- _Entries shown_
####################
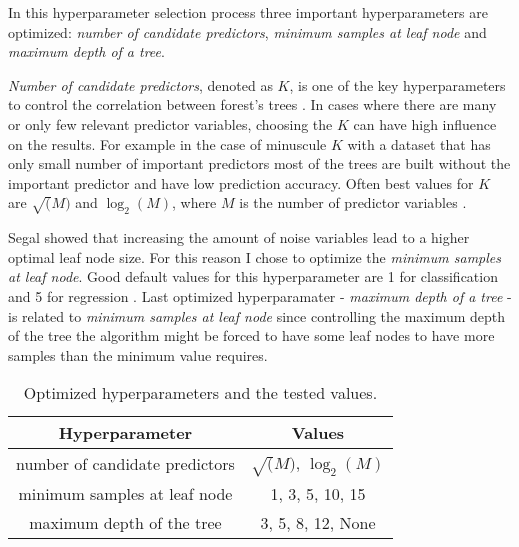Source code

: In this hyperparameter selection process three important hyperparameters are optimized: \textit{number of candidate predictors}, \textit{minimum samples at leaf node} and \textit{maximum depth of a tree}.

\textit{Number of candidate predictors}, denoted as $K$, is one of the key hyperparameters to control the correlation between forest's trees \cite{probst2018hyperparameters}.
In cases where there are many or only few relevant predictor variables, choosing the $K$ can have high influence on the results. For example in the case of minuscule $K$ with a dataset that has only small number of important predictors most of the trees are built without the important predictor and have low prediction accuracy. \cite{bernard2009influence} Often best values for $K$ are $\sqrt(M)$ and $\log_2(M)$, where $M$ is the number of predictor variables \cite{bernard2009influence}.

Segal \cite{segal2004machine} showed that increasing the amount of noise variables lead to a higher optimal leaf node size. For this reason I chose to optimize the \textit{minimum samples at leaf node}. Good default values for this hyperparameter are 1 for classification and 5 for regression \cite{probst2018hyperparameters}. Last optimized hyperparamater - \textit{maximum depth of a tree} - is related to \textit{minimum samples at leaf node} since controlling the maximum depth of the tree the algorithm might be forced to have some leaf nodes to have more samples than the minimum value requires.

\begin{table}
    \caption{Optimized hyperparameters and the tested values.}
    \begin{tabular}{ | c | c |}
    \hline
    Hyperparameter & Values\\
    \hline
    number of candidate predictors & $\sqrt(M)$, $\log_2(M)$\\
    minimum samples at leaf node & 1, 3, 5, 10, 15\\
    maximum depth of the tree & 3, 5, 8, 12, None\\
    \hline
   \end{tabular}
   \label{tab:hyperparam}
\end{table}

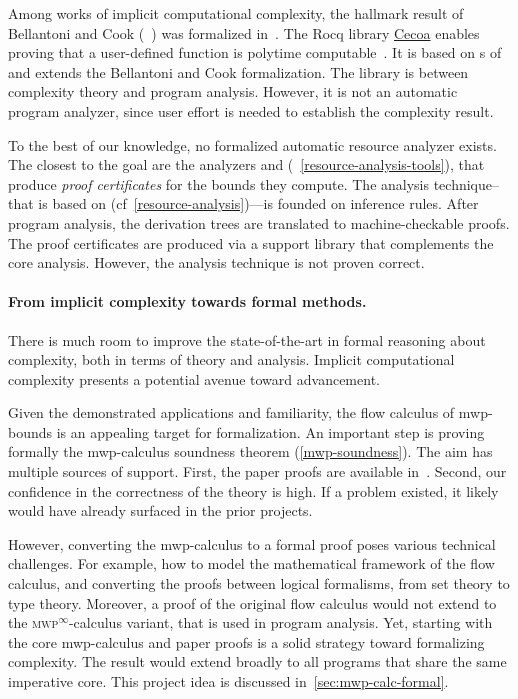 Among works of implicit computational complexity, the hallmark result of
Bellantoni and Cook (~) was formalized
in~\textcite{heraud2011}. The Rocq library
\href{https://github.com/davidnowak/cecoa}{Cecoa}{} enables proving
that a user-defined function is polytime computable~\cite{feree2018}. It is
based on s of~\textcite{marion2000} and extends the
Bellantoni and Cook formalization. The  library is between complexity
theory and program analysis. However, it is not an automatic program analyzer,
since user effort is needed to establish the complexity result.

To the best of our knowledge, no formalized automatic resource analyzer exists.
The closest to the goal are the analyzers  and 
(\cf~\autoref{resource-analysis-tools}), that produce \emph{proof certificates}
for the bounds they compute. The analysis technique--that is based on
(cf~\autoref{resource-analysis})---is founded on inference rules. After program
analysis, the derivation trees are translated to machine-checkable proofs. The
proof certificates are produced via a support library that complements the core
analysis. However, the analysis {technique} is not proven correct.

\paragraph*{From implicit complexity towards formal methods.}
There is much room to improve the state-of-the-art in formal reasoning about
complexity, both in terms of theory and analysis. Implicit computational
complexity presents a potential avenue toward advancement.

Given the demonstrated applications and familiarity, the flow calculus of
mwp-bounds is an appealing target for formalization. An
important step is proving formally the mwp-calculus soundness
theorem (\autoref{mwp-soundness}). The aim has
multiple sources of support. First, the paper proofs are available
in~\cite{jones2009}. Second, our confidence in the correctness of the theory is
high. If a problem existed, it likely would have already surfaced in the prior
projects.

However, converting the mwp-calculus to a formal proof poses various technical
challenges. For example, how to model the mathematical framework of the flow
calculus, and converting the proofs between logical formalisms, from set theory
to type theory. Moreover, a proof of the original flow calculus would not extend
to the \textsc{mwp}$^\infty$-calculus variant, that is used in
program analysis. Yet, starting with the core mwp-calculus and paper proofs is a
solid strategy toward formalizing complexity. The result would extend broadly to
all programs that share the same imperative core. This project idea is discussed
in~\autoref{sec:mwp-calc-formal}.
####################
Look through the listing, and copy each line in which the string "analysis" turns up.

theory and program analysis. However, it is not an automatic program analyzer,
(\cf~\autoref{resource-analysis-tools}), that produce \emph{proof certificates}
for the bounds they compute. The analysis technique--that is based on
(cf~\autoref{resource-analysis})---is founded on inference rules. After program
analysis, the derivation trees are translated to machine-checkable proofs. The
analysis. However, the analysis {technique} is not proven correct.
complexity, both in terms of theory and analysis. Implicit computational
program analysis. Yet, starting with the core mwp-calculus and paper proofs is a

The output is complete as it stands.